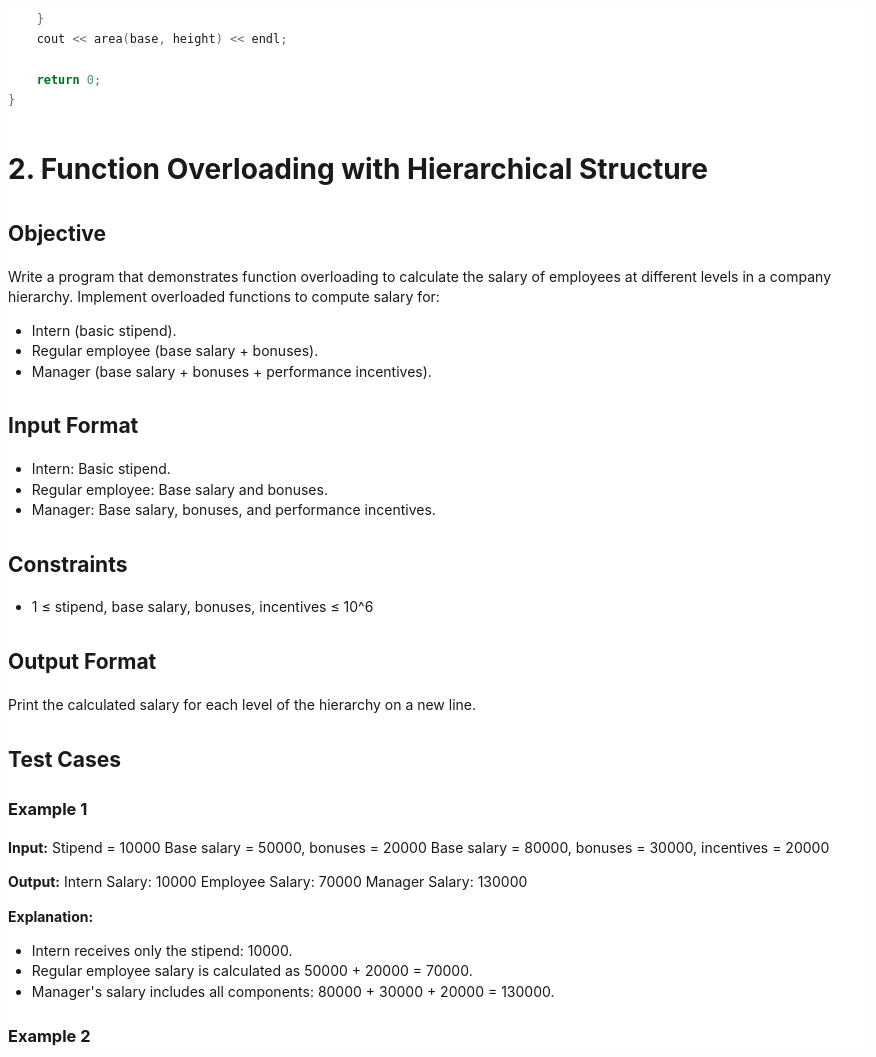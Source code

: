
 ```cpp
    }
    cout << area(base, height) << endl;

    return 0;
}
```

# 2. Function Overloading with Hierarchical Structure

## Objective
Write a program that demonstrates function overloading to calculate the salary of employees at different levels in a company hierarchy. Implement overloaded functions to compute salary for:
- Intern (basic stipend).
- Regular employee (base salary + bonuses).
- Manager (base salary + bonuses + performance incentives).

## Input Format
- Intern: Basic stipend.
- Regular employee: Base salary and bonuses.
- Manager: Base salary, bonuses, and performance incentives.

## Constraints
- 1 ≤ stipend, base salary, bonuses, incentives ≤ 10^6

## Output Format
Print the calculated salary for each level of the hierarchy on a new line.

## Test Cases

### Example 1

**Input:**
Stipend = 10000
Base salary = 50000, bonuses = 20000
Base salary = 80000, bonuses = 30000, incentives = 20000

**Output:**
Intern Salary: 10000
Employee Salary: 70000
Manager Salary: 130000

**Explanation:**
- Intern receives only the stipend: 10000.
- Regular employee salary is calculated as 50000 + 20000 = 70000.
- Manager's salary includes all components: 80000 + 30000 + 20000 = 130000.

### Example 2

Problem statement | Start printing at the line with "- Manager's salary" and stop after the final line of the listing above, keeping every line exact.

Result of the exercise |
- Manager's salary includes all components: 80000 + 30000 + 20000 = 130000.

### Example 2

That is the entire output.